* _Work instructions_
Take from the data every line in which the word "óxííₒ" is found.

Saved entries

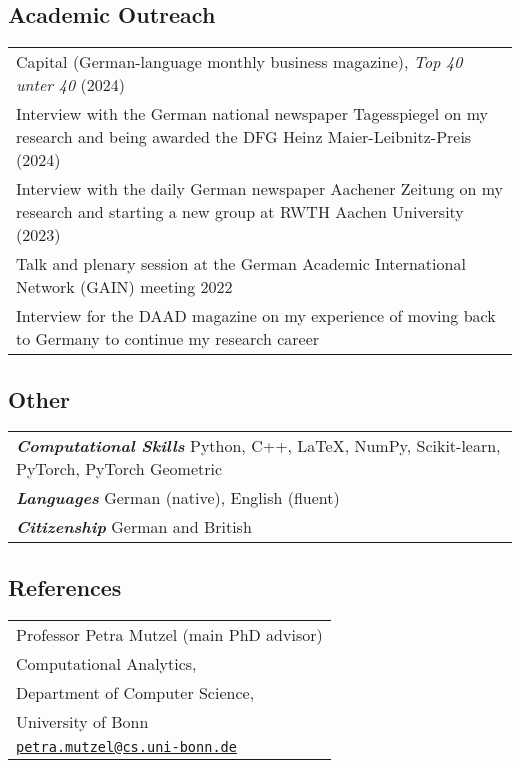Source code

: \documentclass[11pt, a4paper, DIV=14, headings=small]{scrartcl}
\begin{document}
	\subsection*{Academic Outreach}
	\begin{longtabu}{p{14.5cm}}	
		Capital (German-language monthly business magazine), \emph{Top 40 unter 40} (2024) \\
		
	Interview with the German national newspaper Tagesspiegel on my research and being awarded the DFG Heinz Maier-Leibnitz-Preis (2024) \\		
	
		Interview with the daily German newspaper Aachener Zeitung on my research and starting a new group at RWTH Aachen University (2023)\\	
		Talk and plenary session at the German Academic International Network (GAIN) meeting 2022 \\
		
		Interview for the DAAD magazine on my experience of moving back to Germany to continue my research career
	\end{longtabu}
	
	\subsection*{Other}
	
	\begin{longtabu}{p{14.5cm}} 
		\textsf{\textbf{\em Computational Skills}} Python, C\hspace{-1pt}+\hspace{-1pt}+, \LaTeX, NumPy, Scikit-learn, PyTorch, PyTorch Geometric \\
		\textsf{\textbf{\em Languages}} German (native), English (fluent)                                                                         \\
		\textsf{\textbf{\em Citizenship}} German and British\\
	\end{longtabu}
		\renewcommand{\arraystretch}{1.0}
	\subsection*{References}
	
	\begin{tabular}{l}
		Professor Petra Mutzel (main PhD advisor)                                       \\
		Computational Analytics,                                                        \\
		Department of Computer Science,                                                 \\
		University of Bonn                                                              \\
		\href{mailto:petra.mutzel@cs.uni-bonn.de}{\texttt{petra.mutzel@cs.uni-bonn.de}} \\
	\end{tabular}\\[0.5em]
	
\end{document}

* * *

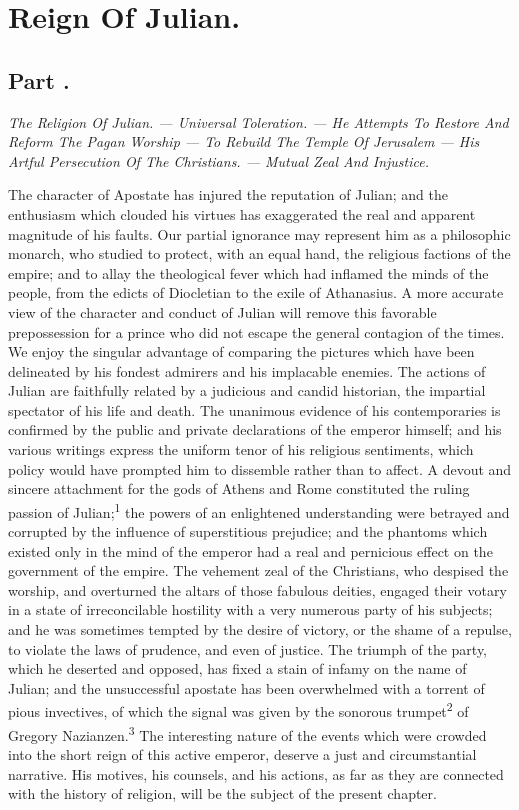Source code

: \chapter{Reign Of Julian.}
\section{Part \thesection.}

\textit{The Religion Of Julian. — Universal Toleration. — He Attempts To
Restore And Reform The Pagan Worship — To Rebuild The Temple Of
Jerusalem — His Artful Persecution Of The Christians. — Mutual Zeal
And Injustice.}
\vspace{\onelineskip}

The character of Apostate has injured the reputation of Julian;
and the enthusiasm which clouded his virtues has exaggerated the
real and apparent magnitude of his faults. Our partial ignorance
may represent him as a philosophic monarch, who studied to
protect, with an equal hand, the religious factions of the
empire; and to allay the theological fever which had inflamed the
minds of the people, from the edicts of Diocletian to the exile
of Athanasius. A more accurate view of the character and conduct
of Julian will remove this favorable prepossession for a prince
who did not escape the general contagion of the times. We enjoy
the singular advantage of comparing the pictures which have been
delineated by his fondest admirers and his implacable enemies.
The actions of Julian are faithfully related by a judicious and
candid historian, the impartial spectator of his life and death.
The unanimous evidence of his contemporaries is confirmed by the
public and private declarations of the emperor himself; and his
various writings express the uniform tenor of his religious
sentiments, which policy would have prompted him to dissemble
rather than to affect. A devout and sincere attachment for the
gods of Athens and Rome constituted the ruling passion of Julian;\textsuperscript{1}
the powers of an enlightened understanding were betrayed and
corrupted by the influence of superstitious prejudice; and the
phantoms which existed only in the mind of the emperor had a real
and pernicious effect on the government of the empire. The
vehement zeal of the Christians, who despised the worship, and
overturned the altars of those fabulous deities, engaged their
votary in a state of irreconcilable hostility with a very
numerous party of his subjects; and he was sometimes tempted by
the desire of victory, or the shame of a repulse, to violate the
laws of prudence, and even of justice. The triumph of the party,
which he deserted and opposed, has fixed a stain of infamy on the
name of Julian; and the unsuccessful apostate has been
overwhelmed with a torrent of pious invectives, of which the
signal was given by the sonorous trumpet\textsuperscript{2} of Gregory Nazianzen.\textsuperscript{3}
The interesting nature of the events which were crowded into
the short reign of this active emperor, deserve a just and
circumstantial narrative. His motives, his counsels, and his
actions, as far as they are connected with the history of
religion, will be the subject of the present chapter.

--

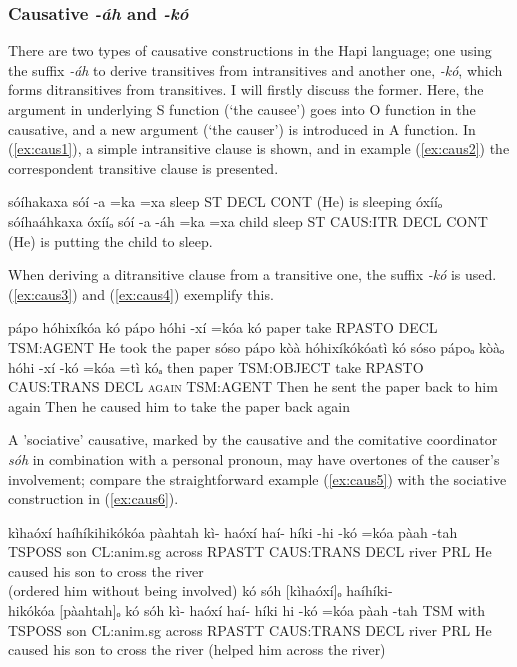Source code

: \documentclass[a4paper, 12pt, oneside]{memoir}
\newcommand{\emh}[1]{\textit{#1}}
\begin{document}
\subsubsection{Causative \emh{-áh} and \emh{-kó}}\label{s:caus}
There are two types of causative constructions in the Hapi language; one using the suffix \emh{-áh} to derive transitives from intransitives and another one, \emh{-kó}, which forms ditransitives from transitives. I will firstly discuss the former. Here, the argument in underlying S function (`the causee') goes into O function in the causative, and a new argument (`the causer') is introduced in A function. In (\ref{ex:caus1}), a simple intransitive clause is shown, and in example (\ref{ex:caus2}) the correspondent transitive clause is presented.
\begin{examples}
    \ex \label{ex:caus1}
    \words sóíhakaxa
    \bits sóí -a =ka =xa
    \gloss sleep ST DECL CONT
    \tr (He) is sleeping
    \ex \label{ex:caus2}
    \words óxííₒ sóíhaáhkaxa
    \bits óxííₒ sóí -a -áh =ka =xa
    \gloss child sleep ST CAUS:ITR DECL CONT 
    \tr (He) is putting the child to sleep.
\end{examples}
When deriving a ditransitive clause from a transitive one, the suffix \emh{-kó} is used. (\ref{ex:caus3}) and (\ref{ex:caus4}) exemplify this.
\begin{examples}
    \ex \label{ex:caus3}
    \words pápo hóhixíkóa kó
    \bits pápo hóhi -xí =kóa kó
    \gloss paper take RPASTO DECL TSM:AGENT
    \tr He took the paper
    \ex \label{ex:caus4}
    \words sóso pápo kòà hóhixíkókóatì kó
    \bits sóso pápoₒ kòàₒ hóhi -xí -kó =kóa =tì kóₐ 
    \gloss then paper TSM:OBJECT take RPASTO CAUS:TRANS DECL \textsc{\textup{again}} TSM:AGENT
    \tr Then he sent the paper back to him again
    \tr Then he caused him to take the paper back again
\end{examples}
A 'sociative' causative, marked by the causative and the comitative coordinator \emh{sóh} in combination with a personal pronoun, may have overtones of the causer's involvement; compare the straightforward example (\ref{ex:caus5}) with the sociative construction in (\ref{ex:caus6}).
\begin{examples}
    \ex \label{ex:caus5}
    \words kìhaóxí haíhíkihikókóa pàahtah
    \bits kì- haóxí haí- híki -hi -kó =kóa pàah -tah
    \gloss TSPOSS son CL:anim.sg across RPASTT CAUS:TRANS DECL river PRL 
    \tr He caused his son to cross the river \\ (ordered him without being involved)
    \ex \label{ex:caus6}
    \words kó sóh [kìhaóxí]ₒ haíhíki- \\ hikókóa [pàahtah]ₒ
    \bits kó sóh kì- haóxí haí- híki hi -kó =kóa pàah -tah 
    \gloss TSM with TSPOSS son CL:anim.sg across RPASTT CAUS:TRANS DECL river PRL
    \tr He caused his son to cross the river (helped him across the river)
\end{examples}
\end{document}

* _Task response_
    \words óxííₒ sóíhaáhkaxa
    \bits óxííₒ sóí -a -áh =ka =xa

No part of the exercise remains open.